Patrick, in his early thirties, has never sailed before and only been on boats a few times. He has plenty of world experience however, growing up in Chili before moving to Melbourne after high school. Quite the explorer, he has traveled widely and tried his hand at a variety of things, with sailing being a recent interest. A number of his friends are passionate activists and other interests include tissue culture and insect proteins. He’s currently considering a career change away from jewelry, to more people and empathy focus. His plans for a four week yoga course in India unfolded through our time together. India being a far cheaper place to study than Australia or Vietnam, his second choice.

Jess, in her mid twenties hails from the UK. She studied outdoor adventure at college before deciding an instructional role would not suit her and instead worked in hospitality. Exploitative employers gave her a rude reality check on the difference between friends and employees, refusing her time off even after she had covered their duties for several months. Reflecting on that brought her to travel. She has been in Australia now for 1.5 years, traveling for a month before settling in Whitsundays as guide on sailing catamarans under a working holiday visa. This path gives her a maximum of 3 years. This is a very people focused job, with her at the beck and call of the captain and guests 24×5. She credits the time outside and in nature with preserving her sanity. She is now on her way to Sydney to do her yacht master course. She is spending every spare moment studying the course notes and getting plenty of opportunities to put her learnings into practice. She plans to start the course knowing all the content, clearly passionate about the path she’s on.

Awakening the Beast

Our first few hours were spent clearing the deck of its Whitsunday charter accouterments and gathering final supplies. By mid afternoon we cast off the mooring lines and chugged out of the marina. The rumble of the 1959 diesel monster in the engine room became a near constant presence that took me some time to make peace with.

When we reached open water we were taken through the safety drills. Among other things this included rescuing a life-buoy, emulating a man-over-board situation. The time it took to retrieve the very visible, very buoyant object was an harsh reminder of my urgent need to improve my confidence in water or avoid exposure to such a possibility.

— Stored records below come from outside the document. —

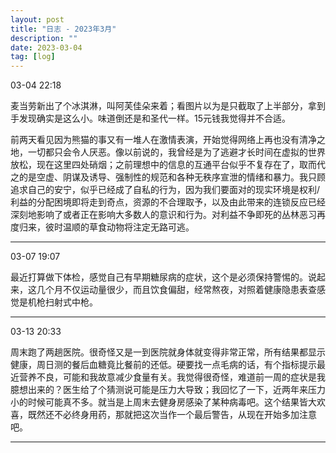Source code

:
 ```yaml
---
layout: post
title: "日志 - 2023年3月"
description: ""
date: 2023-03-04
tag: [log]
---
```

03-04 22:18

麦当劳新出了个冰淇淋，叫阿芙佳朵来着；看图片以为是只截取了上半部分，拿到手发现确实是这么小。味道倒还是和圣代一样。15元钱我觉得并不合适。

前两天看见因为熊猫的事又有一堆人在激情表演，开始觉得网络上再也没有清净之地，一切都只会令人厌恶。像以前说的，我曾经是为了逃避才长时间在虚拟的世界放松，现在这里四处硝烟；之前理想中的信息的互通平台似乎不复存在了，取而代之的是空虚、阴谋及诱导、强制性的规范和各种无秩序宣泄的情绪和暴力。我只顾追求自己的安宁，似乎已经成了自私的行为，因为我们要面对的现实环境是权利/利益的分配困境即将走到奇点，资源的不合理取予，以及由此带来的连锁反应已经深刻地影响了或者正在影响大多数人的意识和行为。对利益不争即死的丛林恶习再度归来，彼时温顺的草食动物将注定无路可逃。

---
03-07 19:07

最近打算做下体检，感觉自己有早期糖尿病的症状，这个是必须保持警惕的。说起来，这几个月不仅运动量很少，而且饮食偏甜，经常熬夜，对照着健康隐患表查感觉是机枪扫射式中枪。

---
03-13 20:33

周末跑了两趟医院。很奇怪又是一到医院就身体就变得非常正常，所有结果都显示健康，周日测的餐后血糖竟比餐前的还低。硬要找一点毛病的话，有个指标提示最近营养不良，可能和我故意减少食量有关。我觉得很奇怪，难道前一周的症状是我臆想出来的？医生给了个猜测说可能是压力大导致；我回忆了一下，近两年来压力小的时候可能真不多。就当是上周末去健身房感染了某种病毒吧。这个结果皆大欢喜，既然还不必终身用药，那就把这次当作一个最后警告，从现在开始多加注意吧。

---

Further instructions were given on checking the engine, refilling the fuel header tank and inspecting the bilge for oil or excess water. The reality of this being a primarily fossil-fueled trip roaring into my conscience every hour as the engine room door was opened to complete these tasks.

It became my mission to encourage and facilitate sailing whenever the opportunity arose to save as much fuel as possible and quiet the roaring beast.

With wind directly ahead of us on day one, this wasn’t an option, so we motored to our first destination, setting anchor off Goldsmith Island. We lifting the tender out of the water, a finicky process involving multiple winches, straps, tackle and three thongs. With our day’s work done, the sun slunk below the remaining sliver of mainland, spilling a golden band across the horizon.

Off Goldsmith Island. With the engine off and wind settled, the deep silence of open spaces settled in.

After a shared dinner in the saloon, John regaled the enrapt crew with stories of previous voyages and then from further afield as the wine disappeared.